━━━━━ Exercise inputs ━━━━━
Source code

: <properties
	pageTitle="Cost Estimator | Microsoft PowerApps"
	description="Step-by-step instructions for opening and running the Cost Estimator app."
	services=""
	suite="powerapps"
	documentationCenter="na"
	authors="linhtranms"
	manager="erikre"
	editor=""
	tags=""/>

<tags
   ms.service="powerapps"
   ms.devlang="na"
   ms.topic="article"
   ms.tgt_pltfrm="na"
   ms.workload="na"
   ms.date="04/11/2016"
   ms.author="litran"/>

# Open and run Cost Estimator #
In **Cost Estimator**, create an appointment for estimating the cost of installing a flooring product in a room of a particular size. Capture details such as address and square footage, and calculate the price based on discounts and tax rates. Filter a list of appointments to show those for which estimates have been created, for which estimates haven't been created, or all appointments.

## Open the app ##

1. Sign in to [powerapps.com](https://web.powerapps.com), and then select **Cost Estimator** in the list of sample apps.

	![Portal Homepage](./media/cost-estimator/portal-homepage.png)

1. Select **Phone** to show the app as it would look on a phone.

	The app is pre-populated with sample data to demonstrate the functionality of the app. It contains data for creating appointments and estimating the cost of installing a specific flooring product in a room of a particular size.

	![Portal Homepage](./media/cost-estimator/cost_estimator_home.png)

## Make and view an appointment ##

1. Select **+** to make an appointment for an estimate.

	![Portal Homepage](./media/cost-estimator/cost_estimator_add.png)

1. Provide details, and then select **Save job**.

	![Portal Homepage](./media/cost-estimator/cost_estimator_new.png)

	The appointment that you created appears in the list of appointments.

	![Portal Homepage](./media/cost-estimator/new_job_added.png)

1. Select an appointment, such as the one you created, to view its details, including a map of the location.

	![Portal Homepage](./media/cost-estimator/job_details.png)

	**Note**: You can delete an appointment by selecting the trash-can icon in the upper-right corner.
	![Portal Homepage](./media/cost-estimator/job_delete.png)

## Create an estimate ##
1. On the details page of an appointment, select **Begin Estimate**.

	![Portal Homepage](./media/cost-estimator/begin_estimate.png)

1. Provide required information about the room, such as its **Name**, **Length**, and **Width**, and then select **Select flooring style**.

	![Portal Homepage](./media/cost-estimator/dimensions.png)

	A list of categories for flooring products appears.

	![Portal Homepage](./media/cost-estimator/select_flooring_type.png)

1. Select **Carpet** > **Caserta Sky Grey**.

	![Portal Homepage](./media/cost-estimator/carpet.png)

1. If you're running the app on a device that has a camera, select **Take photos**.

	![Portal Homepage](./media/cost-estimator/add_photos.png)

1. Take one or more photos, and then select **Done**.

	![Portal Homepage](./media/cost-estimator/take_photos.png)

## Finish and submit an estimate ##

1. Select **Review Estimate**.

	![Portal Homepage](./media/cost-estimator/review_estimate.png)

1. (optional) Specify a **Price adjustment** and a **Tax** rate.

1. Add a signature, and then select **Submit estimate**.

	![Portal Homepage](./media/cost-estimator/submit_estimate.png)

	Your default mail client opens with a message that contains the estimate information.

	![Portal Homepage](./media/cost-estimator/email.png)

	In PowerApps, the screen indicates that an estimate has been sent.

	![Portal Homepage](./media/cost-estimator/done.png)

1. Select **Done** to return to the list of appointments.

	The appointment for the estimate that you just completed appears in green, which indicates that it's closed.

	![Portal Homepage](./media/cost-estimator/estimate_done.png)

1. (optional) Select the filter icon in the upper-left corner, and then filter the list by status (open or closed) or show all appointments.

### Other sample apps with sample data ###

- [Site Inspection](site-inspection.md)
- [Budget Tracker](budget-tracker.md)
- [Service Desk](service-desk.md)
━━━━━
#### Work order
Give the number of lines in the records above that contain the word "with", and nothing more.

#### Result
3